Your goal:
Below is a block of data; give all of it again word for word.

Recorded information:
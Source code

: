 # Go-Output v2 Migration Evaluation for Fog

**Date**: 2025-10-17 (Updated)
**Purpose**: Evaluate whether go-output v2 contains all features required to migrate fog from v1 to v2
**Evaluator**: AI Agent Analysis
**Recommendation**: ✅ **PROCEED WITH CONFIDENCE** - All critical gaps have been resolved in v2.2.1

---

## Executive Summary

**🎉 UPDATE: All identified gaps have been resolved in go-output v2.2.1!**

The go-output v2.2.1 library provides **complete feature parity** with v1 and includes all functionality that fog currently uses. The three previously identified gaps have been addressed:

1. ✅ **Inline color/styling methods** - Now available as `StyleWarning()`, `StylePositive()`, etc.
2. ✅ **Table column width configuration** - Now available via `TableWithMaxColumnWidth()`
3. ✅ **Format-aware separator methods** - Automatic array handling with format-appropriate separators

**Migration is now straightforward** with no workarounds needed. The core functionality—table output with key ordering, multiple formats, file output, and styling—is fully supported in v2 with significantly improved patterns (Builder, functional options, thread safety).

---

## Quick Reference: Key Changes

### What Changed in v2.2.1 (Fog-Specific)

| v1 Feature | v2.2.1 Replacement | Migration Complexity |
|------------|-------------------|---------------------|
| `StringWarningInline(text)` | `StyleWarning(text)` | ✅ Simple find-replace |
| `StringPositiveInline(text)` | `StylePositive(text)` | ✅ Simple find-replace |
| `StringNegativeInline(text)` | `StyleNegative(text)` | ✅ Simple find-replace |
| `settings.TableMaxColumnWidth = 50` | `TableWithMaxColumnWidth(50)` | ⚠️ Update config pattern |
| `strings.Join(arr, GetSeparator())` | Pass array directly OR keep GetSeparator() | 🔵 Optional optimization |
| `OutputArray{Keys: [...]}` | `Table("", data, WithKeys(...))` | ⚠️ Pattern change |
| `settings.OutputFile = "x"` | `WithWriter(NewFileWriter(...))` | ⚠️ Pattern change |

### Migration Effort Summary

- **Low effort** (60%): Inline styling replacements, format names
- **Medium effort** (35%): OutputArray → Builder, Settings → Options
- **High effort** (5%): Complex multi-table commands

Your solution:
Source code

: # Go-Output v2 Migration Evaluation for Fog

**Date**: 2025-10-17 (Updated)
**Purpose**: Evaluate whether go-output v2 contains all features required to migrate fog from v1 to v2
**Evaluator**: AI Agent Analysis
**Recommendation**: ✅ **PROCEED WITH CONFIDENCE** - All critical gaps have been resolved in v2.2.1

---

## Executive Summary

**🎉 UPDATE: All identified gaps have been resolved in go-output v2.2.1!**

The go-output v2.2.1 library provides **complete feature parity** with v1 and includes all functionality that fog currently uses. The three previously identified gaps have been addressed:

1. ✅ **Inline color/styling methods** - Now available as `StyleWarning()`, `StylePositive()`, etc.
2. ✅ **Table column width configuration** - Now available via `TableWithMaxColumnWidth()`
3. ✅ **Format-aware separator methods** - Automatic array handling with format-appropriate separators

**Migration is now straightforward** with no workarounds needed. The core functionality—table output with key ordering, multiple formats, file output, and styling—is fully supported in v2 with significantly improved patterns (Builder, functional options, thread safety).

---

## Quick Reference: Key Changes

### What Changed in v2.2.1 (Fog-Specific)

| v1 Feature | v2.2.1 Replacement | Migration Complexity |
|------------|-------------------|---------------------|
| `StringWarningInline(text)` | `StyleWarning(text)` | ✅ Simple find-replace |
| `StringPositiveInline(text)` | `StylePositive(text)` | ✅ Simple find-replace |
| `StringNegativeInline(text)` | `StyleNegative(text)` | ✅ Simple find-replace |
| `settings.TableMaxColumnWidth = 50` | `TableWithMaxColumnWidth(50)` | ⚠️ Update config pattern |
| `strings.Join(arr, GetSeparator())` | Pass array directly OR keep GetSeparator() | 🔵 Optional optimization |
| `OutputArray{Keys: [...]}` | `Table("", data, WithKeys(...))` | ⚠️ Pattern change |
| `settings.OutputFile = "x"` | `WithWriter(NewFileWriter(...))` | ⚠️ Pattern change |

### Migration Effort Summary

- **Low effort** (60%): Inline styling replacements, format names
- **Medium effort** (35%): OutputArray → Builder, Settings → Options
- **High effort** (5%): Complex multi-table commands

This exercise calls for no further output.